PROBLEM DESCRIPTION: In the listing that follows, count each line containing the string "mejorada" and report only the count.

───

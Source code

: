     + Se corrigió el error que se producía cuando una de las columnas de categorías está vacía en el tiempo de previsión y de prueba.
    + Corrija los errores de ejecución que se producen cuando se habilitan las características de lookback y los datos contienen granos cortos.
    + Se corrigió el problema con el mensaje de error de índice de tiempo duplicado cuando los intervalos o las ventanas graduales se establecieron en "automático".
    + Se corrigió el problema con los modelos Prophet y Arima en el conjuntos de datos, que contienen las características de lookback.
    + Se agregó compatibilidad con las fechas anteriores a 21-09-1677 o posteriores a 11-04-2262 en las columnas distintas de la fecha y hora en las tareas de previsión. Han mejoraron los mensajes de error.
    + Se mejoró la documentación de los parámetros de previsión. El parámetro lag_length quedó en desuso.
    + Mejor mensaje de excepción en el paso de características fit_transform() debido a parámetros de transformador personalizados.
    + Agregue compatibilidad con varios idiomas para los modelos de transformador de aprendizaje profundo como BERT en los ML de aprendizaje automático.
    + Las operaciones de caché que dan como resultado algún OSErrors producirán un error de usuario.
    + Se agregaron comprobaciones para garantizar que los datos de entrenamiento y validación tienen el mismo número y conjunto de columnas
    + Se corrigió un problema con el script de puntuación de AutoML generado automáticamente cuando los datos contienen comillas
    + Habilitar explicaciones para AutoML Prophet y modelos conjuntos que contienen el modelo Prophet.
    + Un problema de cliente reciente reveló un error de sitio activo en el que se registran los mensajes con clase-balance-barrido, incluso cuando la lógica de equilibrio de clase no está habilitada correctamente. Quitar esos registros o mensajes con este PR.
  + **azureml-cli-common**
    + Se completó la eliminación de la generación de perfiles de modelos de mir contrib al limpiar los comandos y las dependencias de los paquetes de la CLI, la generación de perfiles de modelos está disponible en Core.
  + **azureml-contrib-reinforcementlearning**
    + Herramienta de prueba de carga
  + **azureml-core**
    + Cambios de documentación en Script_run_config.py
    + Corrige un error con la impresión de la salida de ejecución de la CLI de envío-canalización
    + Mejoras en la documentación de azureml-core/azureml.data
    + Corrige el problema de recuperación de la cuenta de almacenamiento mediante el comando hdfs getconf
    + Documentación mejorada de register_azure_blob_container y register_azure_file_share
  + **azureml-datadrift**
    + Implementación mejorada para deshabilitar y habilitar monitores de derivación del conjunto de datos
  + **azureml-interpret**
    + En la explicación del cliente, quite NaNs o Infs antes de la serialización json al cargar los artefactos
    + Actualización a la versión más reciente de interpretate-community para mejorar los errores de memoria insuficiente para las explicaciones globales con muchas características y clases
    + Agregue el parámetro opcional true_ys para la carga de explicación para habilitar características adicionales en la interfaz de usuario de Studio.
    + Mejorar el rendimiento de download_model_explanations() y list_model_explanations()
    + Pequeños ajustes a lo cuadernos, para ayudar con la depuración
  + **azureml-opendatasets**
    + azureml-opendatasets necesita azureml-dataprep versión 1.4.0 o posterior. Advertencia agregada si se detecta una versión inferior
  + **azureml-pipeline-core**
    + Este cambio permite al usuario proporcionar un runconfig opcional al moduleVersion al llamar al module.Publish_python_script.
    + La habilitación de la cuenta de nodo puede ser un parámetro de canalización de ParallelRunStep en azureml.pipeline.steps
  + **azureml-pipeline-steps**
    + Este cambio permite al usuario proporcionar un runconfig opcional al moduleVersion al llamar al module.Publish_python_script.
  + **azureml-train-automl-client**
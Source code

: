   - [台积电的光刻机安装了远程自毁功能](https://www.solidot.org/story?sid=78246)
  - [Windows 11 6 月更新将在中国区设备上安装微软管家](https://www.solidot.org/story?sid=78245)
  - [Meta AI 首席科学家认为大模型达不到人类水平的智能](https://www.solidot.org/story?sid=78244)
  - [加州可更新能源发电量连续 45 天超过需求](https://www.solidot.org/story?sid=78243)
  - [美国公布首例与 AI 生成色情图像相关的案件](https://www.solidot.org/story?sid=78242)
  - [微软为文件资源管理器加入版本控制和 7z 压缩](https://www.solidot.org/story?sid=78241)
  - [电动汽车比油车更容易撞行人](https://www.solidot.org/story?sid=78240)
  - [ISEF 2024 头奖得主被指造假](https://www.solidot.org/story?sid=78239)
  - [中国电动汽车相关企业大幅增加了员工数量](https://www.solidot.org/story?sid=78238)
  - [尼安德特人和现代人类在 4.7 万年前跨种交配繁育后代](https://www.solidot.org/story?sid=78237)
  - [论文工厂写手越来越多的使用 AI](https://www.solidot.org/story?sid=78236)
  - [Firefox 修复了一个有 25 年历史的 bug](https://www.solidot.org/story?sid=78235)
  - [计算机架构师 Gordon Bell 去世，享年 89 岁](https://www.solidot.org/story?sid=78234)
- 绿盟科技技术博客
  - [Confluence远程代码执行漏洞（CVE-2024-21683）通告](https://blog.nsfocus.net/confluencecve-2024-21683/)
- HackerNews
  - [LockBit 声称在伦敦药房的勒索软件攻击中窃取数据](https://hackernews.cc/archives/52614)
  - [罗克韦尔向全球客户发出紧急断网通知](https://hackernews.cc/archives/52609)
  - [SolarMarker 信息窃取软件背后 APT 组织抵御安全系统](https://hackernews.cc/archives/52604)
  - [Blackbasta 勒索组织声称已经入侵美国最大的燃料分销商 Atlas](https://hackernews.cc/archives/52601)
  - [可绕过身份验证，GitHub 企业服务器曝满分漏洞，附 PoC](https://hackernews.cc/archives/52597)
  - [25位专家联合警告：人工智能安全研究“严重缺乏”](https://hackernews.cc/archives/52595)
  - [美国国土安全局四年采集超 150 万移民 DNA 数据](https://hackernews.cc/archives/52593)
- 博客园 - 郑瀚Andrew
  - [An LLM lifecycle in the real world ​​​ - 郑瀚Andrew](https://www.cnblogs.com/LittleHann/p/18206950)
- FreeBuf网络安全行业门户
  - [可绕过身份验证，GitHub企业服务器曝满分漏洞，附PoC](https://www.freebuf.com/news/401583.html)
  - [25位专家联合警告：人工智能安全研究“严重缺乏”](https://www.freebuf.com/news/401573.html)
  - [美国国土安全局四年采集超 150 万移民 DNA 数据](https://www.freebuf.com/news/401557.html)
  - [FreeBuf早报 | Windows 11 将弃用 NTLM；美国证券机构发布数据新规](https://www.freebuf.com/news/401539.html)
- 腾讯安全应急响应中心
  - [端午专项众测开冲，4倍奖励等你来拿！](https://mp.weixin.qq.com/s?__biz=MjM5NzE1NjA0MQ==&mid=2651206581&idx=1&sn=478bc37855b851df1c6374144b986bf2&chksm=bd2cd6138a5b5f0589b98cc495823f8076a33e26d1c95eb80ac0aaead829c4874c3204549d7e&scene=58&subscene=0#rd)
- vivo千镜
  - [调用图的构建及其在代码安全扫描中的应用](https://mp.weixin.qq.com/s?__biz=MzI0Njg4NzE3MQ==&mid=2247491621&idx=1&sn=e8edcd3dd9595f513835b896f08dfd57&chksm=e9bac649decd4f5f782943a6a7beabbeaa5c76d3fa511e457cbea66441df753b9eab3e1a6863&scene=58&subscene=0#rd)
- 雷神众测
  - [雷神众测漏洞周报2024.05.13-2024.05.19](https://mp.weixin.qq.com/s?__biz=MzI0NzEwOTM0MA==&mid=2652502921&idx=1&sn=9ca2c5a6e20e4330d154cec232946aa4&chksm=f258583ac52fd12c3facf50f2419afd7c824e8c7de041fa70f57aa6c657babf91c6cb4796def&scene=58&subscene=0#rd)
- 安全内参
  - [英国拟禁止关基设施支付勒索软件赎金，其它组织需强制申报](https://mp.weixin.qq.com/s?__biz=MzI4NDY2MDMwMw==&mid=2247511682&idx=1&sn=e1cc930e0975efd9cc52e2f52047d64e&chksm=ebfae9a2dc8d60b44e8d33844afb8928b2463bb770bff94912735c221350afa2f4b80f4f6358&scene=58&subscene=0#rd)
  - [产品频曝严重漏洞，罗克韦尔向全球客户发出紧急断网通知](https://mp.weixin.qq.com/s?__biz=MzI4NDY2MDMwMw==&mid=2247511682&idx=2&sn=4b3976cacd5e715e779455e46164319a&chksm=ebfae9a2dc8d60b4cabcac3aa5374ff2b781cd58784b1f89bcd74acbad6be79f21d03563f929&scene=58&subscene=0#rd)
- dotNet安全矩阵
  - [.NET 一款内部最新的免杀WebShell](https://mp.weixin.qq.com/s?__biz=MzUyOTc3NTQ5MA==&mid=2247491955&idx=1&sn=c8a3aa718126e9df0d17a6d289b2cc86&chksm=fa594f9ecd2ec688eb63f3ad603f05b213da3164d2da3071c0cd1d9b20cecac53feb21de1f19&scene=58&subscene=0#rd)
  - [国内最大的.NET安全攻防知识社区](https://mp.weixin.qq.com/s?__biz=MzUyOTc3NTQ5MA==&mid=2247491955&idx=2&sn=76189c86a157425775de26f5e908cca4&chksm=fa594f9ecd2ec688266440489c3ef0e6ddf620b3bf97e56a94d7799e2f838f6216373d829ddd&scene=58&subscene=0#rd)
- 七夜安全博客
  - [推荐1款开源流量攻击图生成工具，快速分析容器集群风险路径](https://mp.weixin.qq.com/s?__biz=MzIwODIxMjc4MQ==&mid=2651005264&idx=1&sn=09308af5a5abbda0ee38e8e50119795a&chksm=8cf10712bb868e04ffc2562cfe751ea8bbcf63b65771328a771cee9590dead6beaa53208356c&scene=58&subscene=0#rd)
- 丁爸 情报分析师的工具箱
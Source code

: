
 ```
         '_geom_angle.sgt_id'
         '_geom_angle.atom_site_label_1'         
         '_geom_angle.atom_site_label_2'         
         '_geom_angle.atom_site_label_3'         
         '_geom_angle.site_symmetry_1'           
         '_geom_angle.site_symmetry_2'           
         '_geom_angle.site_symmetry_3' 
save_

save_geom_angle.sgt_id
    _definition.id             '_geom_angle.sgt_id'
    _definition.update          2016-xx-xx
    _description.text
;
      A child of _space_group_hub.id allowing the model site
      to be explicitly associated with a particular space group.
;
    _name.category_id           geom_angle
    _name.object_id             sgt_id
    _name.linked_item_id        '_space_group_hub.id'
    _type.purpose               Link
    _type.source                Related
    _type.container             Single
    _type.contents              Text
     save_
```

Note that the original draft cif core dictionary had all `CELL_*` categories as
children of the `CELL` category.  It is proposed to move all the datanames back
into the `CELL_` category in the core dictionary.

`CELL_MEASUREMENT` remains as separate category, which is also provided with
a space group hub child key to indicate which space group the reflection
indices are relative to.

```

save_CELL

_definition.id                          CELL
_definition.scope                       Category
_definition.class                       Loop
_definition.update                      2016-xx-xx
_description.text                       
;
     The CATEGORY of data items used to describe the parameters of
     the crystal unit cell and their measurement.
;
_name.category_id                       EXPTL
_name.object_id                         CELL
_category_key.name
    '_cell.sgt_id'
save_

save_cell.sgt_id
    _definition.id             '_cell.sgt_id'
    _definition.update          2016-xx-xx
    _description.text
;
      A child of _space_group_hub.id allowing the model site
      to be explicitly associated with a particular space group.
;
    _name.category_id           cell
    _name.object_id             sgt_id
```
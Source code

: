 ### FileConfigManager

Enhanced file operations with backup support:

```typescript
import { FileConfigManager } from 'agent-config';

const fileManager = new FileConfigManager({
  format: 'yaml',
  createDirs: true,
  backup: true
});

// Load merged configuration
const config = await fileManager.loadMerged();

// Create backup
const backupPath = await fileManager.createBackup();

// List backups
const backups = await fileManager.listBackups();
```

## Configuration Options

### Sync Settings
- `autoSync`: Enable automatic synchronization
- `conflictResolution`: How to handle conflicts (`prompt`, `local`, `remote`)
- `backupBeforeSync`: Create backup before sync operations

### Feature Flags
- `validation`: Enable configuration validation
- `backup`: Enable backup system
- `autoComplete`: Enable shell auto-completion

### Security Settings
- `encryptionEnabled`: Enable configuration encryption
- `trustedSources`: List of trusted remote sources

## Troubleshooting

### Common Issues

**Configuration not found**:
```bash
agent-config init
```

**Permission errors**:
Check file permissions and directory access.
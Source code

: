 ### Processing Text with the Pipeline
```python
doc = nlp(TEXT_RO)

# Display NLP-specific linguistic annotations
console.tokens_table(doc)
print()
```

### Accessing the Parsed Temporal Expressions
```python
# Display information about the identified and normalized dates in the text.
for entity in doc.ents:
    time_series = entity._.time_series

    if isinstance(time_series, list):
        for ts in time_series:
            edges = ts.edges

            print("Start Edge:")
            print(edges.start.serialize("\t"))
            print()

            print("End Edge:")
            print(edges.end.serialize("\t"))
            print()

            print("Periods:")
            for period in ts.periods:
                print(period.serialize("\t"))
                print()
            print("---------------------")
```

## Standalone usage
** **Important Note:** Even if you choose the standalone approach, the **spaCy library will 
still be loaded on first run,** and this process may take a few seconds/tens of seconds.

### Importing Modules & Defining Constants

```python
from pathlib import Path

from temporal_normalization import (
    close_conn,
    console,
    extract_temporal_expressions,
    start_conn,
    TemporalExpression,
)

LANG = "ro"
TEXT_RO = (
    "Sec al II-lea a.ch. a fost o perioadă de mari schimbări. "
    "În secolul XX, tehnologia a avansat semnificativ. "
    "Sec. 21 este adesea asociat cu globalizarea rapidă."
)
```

───

WORKED SOLUTION: 2